Focusing on development of novel drug candidates for the treatment of neurodegenerative diseases, we developed and synthesized a new compound, 2-(cyclohexylamino)-1-(4-cyclopentylpiperazin-1-yl)-2-methylpropan-1-one (amido-piperizine 1). The compound demonstrated robust neuroprotective properties after both glutamate excitotoxicity and peroxide induced oxidative stress in primary cortical cultures. Furthermore, amido-piperizine 1 was found to significantly induce neurite outgrowth in vitro which could suggest central reparative and regenerative potential of the compound.
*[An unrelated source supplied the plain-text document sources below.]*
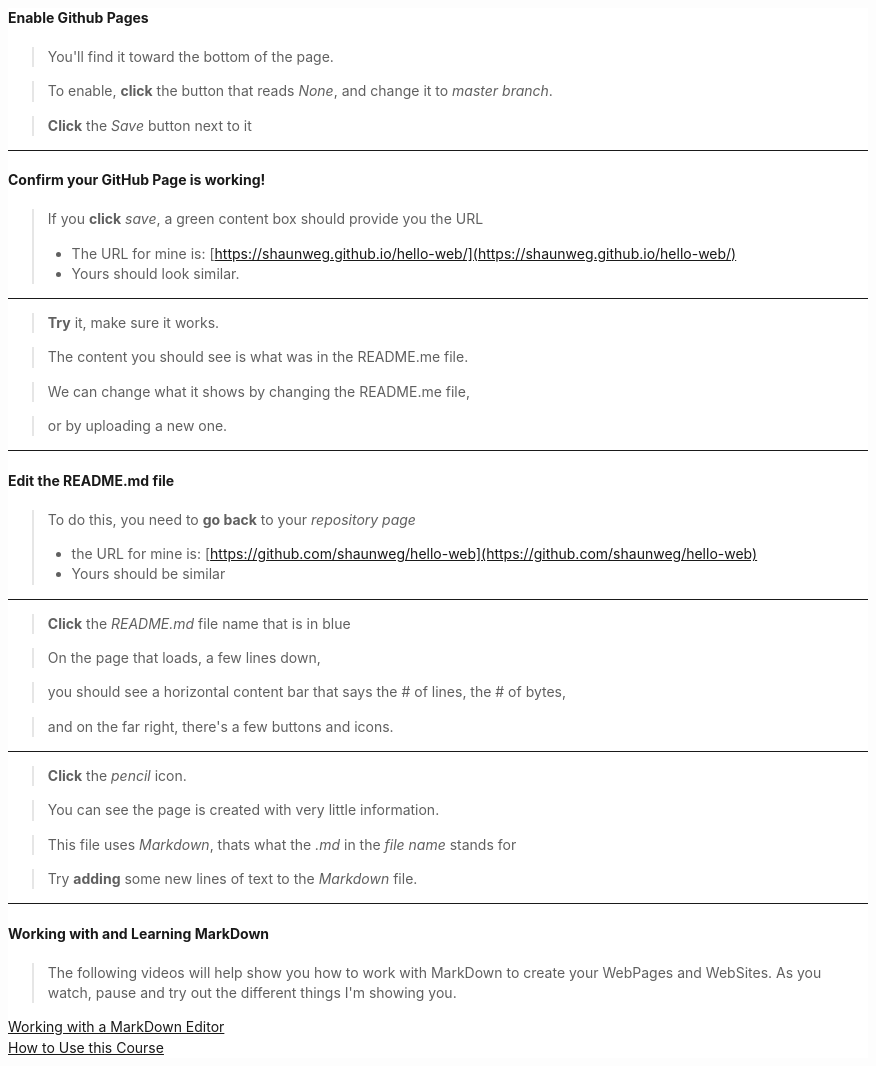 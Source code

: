 #### Enable Github Pages
> You'll find it toward the bottom of the page.

> To enable, **click** the button that reads *None*, and change it to *master branch*.

> **Click** the *Save* button next to it

***

#### Confirm your GitHub Page is working!
> If you **click** *save*, a green content box should provide you the URL
> - The URL for mine is: [https://shaunweg.github.io/hello-web/](https://shaunweg.github.io/hello-web/)
> - Yours should look similar.

***
> **Try** it, make sure it works.

> The content you should see is what was in the README.me file.

> We can change what it shows by changing the README.me file,

> or by uploading a new one.  

***

#### Edit the README.md file
> To do this, you need to **go back** to your *repository page*
> - the URL for mine is: [https://github.com/shaunweg/hello-web](https://github.com/shaunweg/hello-web)
> - Yours should be similar

***
> **Click** the *README.md* file name that is in blue

> On the page that loads, a few lines down,

> you should see a horizontal content bar that says the # of lines, the # of bytes,

> and on the far right, there's a few buttons and icons.

***
> **Click** the *pencil* icon.

> You can see the page is created with very little information.

> This file uses *Markdown*, thats what the *.md* in the *file name* stands for

> Try **adding** some new lines of text to the *Markdown* file.

***

#### Working with and Learning MarkDown
> The following videos will help show you how to work with MarkDown to create your WebPages and WebSites. As you watch, pause and try out the different things I'm showing you.

[Working with a MarkDown Editor](https://youtu.be/peQprAGUcrs)  
[How to Use this Course](https://youtu.be/rY81zSOhn0g)
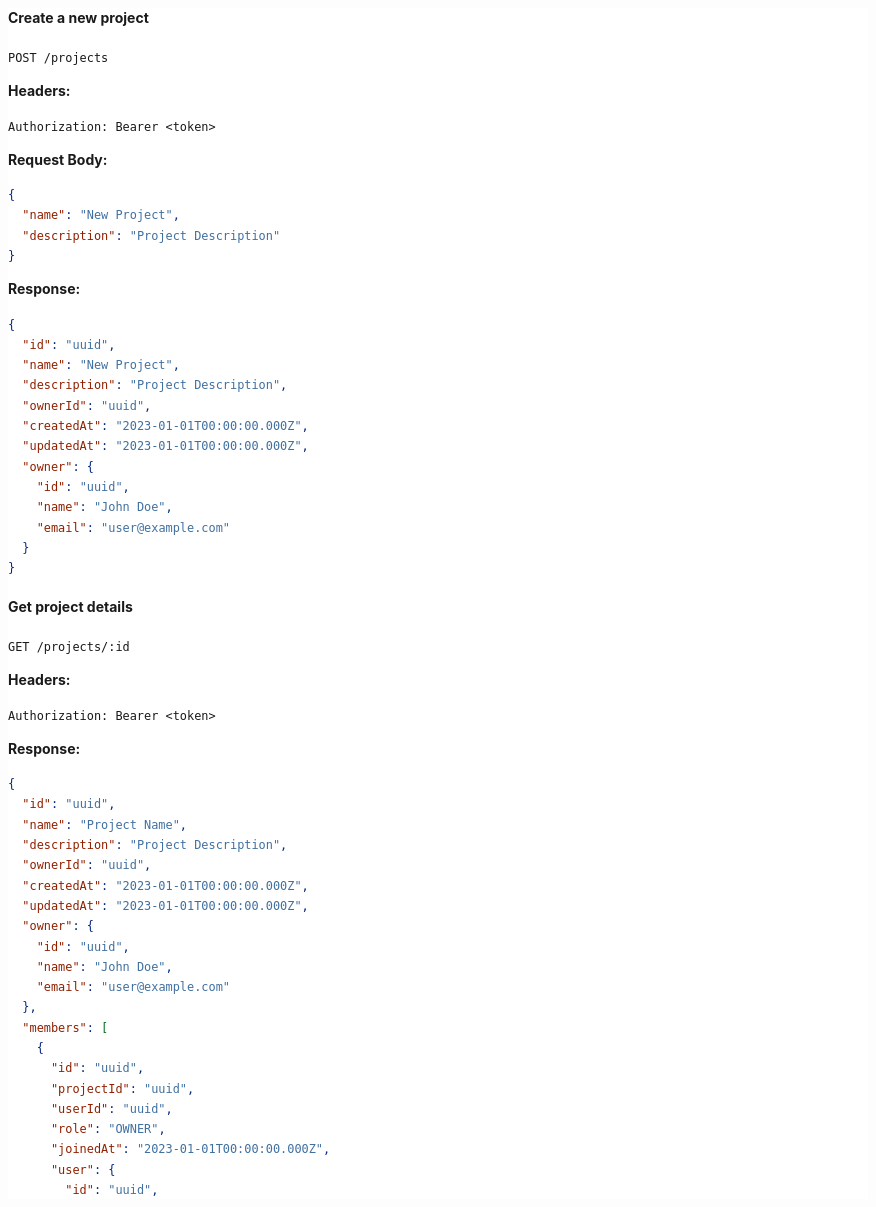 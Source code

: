 #### Create a new project
```
POST /projects
```

**Headers:**
```
Authorization: Bearer <token>
```

**Request Body:**
```json
{
  "name": "New Project",
  "description": "Project Description"
}
```

**Response:**
```json
{
  "id": "uuid",
  "name": "New Project",
  "description": "Project Description",
  "ownerId": "uuid",
  "createdAt": "2023-01-01T00:00:00.000Z",
  "updatedAt": "2023-01-01T00:00:00.000Z",
  "owner": {
    "id": "uuid",
    "name": "John Doe",
    "email": "user@example.com"
  }
}
```

#### Get project details
```
GET /projects/:id
```

**Headers:**
```
Authorization: Bearer <token>
```

**Response:**
```json
{
  "id": "uuid",
  "name": "Project Name",
  "description": "Project Description",
  "ownerId": "uuid",
  "createdAt": "2023-01-01T00:00:00.000Z",
  "updatedAt": "2023-01-01T00:00:00.000Z",
  "owner": {
    "id": "uuid",
    "name": "John Doe",
    "email": "user@example.com"
  },
  "members": [
    {
      "id": "uuid",
      "projectId": "uuid",
      "userId": "uuid",
      "role": "OWNER",
      "joinedAt": "2023-01-01T00:00:00.000Z",
      "user": {
        "id": "uuid",
``` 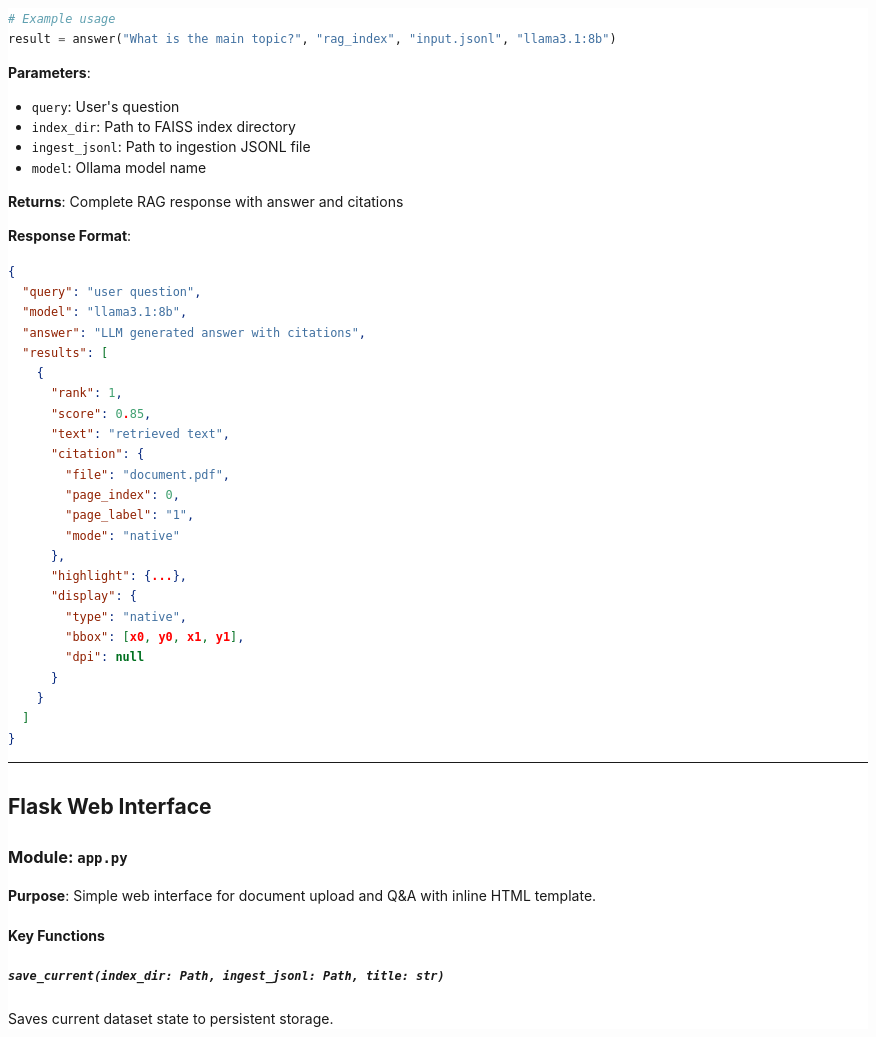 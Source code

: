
 ```python
# Example usage
result = answer("What is the main topic?", "rag_index", "input.jsonl", "llama3.1:8b")
```

**Parameters**:
- `query`: User's question
- `index_dir`: Path to FAISS index directory
- `ingest_jsonl`: Path to ingestion JSONL file
- `model`: Ollama model name

**Returns**: Complete RAG response with answer and citations

**Response Format**:
```json
{
  "query": "user question",
  "model": "llama3.1:8b",
  "answer": "LLM generated answer with citations",
  "results": [
    {
      "rank": 1,
      "score": 0.85,
      "text": "retrieved text",
      "citation": {
        "file": "document.pdf",
        "page_index": 0,
        "page_label": "1",
        "mode": "native"
      },
      "highlight": {...},
      "display": {
        "type": "native",
        "bbox": [x0, y0, x1, y1],
        "dpi": null
      }
    }
  ]
}
```

---

## Flask Web Interface

### Module: `app.py`

**Purpose**: Simple web interface for document upload and Q&A with inline HTML template.

#### Key Functions

##### `save_current(index_dir: Path, ingest_jsonl: Path, title: str)`
Saves current dataset state to persistent storage.
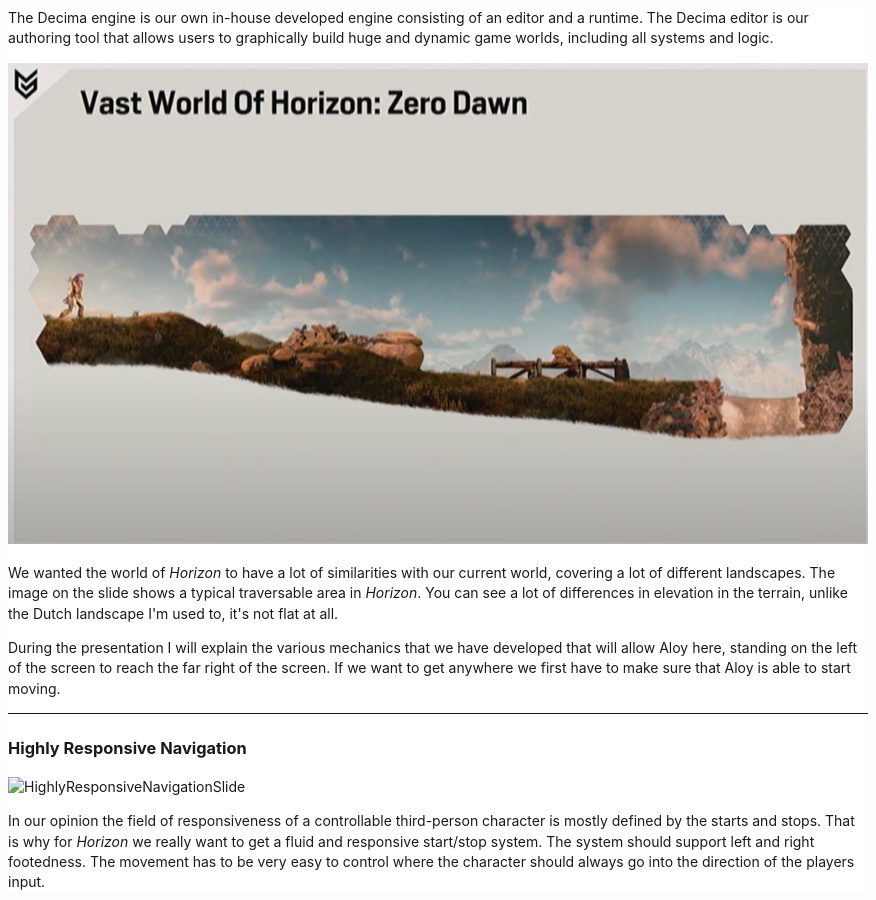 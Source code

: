 The Decima engine is our own in-house developed engine consisting of an editor and a runtime. The Decima editor is our authoring tool that allows users to graphically build huge and dynamic game worlds, including all systems and logic.

![Vast World Of Horizon Slide](VastWorldOfHorizonSlide.png)

We wanted the world of *Horizon* to have a lot of similarities with our current world, covering a lot of different landscapes.
The image on the slide shows a typical traversable area in *Horizon*. You can see a lot of differences in elevation in the terrain, unlike the Dutch landscape I'm used to, it's not flat at all.

During the presentation I will explain the various mechanics that we have developed that will allow Aloy here, standing on the left of the screen to reach the far right of the screen.
If we want to get anywhere we first have to make sure that Aloy is able to start moving.

---

### Highly Responsive Navigation

![HighlyResponsiveNavigationSlide](HighlyResponsiveNavigationSlide)

In our opinion the field of responsiveness of a controllable third-person character is mostly defined by the starts and stops. That is why for *Horizon* we really want to get a fluid and responsive start/stop system. The system should support left and right footedness. The movement has to be very easy to control where the character should always go into the direction of the players input.
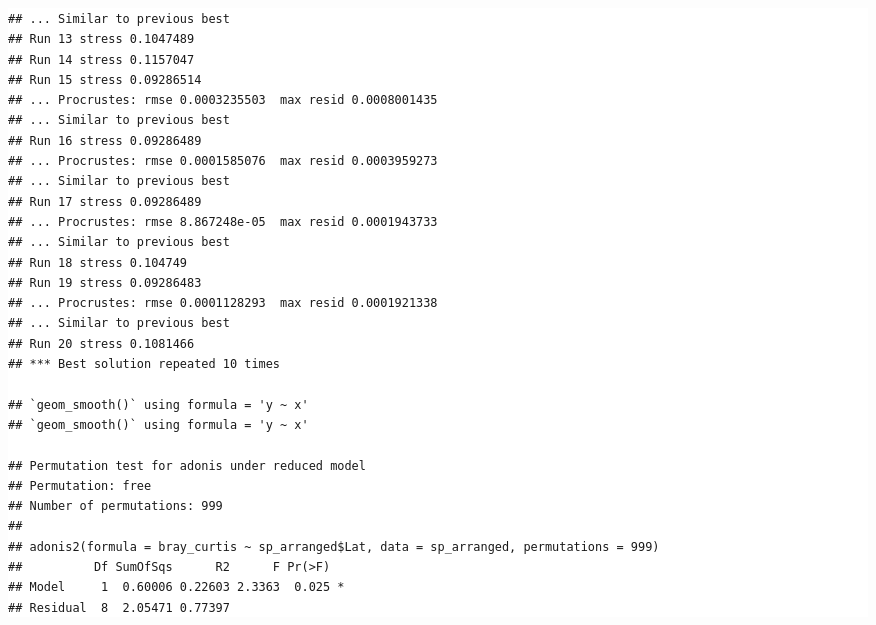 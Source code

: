     ## ... Similar to previous best
    ## Run 13 stress 0.1047489 
    ## Run 14 stress 0.1157047 
    ## Run 15 stress 0.09286514 
    ## ... Procrustes: rmse 0.0003235503  max resid 0.0008001435 
    ## ... Similar to previous best
    ## Run 16 stress 0.09286489 
    ## ... Procrustes: rmse 0.0001585076  max resid 0.0003959273 
    ## ... Similar to previous best
    ## Run 17 stress 0.09286489 
    ## ... Procrustes: rmse 8.867248e-05  max resid 0.0001943733 
    ## ... Similar to previous best
    ## Run 18 stress 0.104749 
    ## Run 19 stress 0.09286483 
    ## ... Procrustes: rmse 0.0001128293  max resid 0.0001921338 
    ## ... Similar to previous best
    ## Run 20 stress 0.1081466 
    ## *** Best solution repeated 10 times

    ## `geom_smooth()` using formula = 'y ~ x'
    ## `geom_smooth()` using formula = 'y ~ x'

    ## Permutation test for adonis under reduced model
    ## Permutation: free
    ## Number of permutations: 999
    ## 
    ## adonis2(formula = bray_curtis ~ sp_arranged$Lat, data = sp_arranged, permutations = 999)
    ##          Df SumOfSqs      R2      F Pr(>F)  
    ## Model     1  0.60006 0.22603 2.3363  0.025 *
    ## Residual  8  2.05471 0.77397                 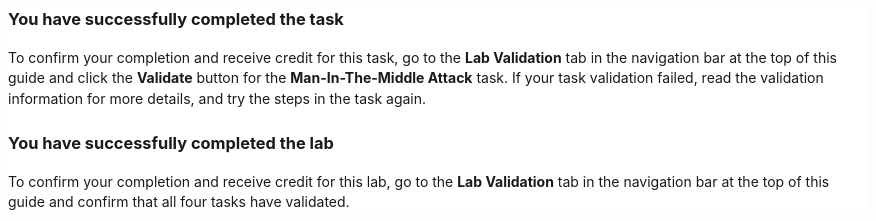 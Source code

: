 ### You have successfully completed the task

To confirm your completion and receive credit for this task, go to the **Lab Validation** tab in the navigation bar at the top of this guide and click the **Validate** button for the **Man-In-The-Middle Attack** task. If your task validation failed, read the validation information for more details, and try the steps in the task again.

### You have successfully completed the lab
To confirm your completion and receive credit for this lab, go to the **Lab Validation** tab in the navigation bar at the top of this guide and confirm that all four tasks have validated.
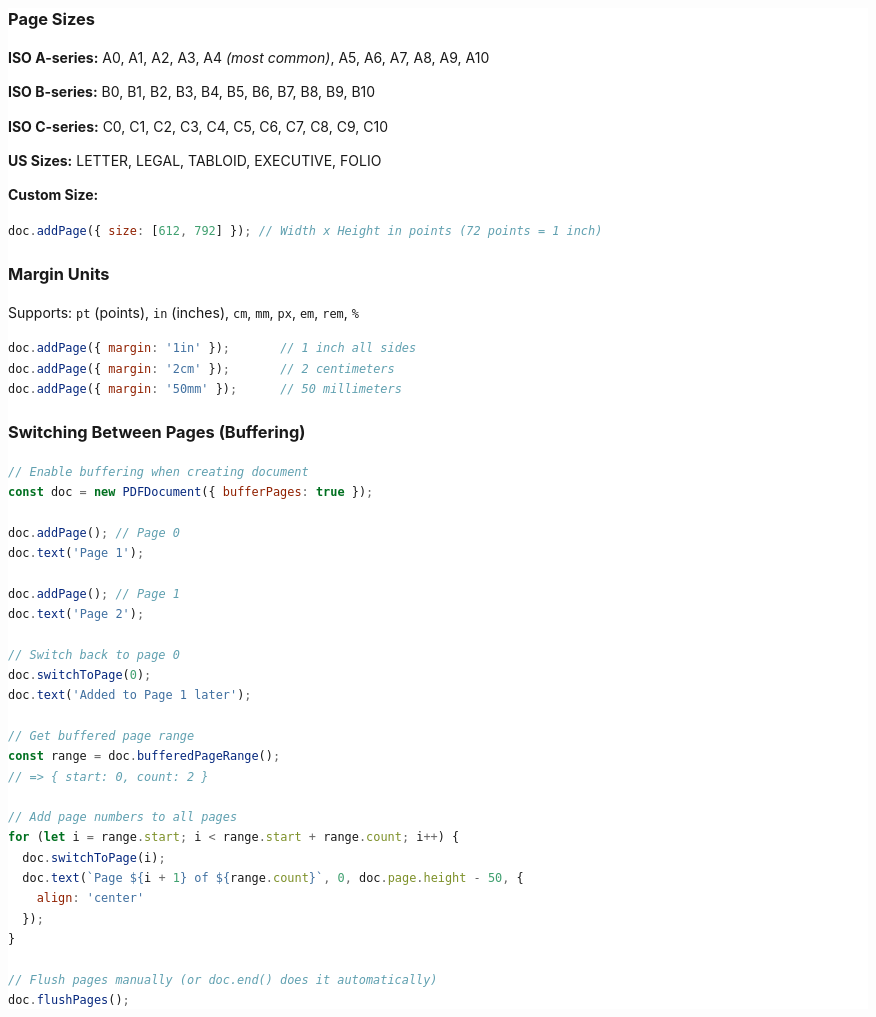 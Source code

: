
 ```javascript
```

### Page Sizes

**ISO A-series:** A0, A1, A2, A3, A4 *(most common)*, A5, A6, A7, A8, A9, A10

**ISO B-series:** B0, B1, B2, B3, B4, B5, B6, B7, B8, B9, B10

**ISO C-series:** C0, C1, C2, C3, C4, C5, C6, C7, C8, C9, C10

**US Sizes:** LETTER, LEGAL, TABLOID, EXECUTIVE, FOLIO

**Custom Size:**
```javascript
doc.addPage({ size: [612, 792] }); // Width x Height in points (72 points = 1 inch)
```

### Margin Units

Supports: `pt` (points), `in` (inches), `cm`, `mm`, `px`, `em`, `rem`, `%`

```javascript
doc.addPage({ margin: '1in' });       // 1 inch all sides
doc.addPage({ margin: '2cm' });       // 2 centimeters
doc.addPage({ margin: '50mm' });      // 50 millimeters
```

### Switching Between Pages (Buffering)

```javascript
// Enable buffering when creating document
const doc = new PDFDocument({ bufferPages: true });

doc.addPage(); // Page 0
doc.text('Page 1');

doc.addPage(); // Page 1
doc.text('Page 2');

// Switch back to page 0
doc.switchToPage(0);
doc.text('Added to Page 1 later');

// Get buffered page range
const range = doc.bufferedPageRange();
// => { start: 0, count: 2 }

// Add page numbers to all pages
for (let i = range.start; i < range.start + range.count; i++) {
  doc.switchToPage(i);
  doc.text(`Page ${i + 1} of ${range.count}`, 0, doc.page.height - 50, {
    align: 'center'
  });
}

// Flush pages manually (or doc.end() does it automatically)
doc.flushPages();
```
With these potential beneficial effects in CNS, the ability of the amido-piperizine 1 to penetrate the blood–brain barrier was tested using MDR1–MDCK cells. Amido-piperizine 1 was found not to be a P-gp substrate and to have a high blood–brain barrier penetration potential, indicating excellent availability to the CNS. Moreover, amido-piperizine 1 had a fast metabolic clearance rate in vitro, suggesting that parenteral in vivo administration seems preferable. As an attempt to elucidate a possible mechanism of action, we found that amido-piperizine 1 bound in nano-molar range to the sigma-1 receptor, which could explain the observed neuroprotective and neurotrophic properties, and with a 100-fold lower affinity to the sigma-2 receptor. These results propose that amido-piperizine 1 may hold promise as a drug candidate for the treatment of stroke/traumatic brain injury or other neurodegenerative diseases.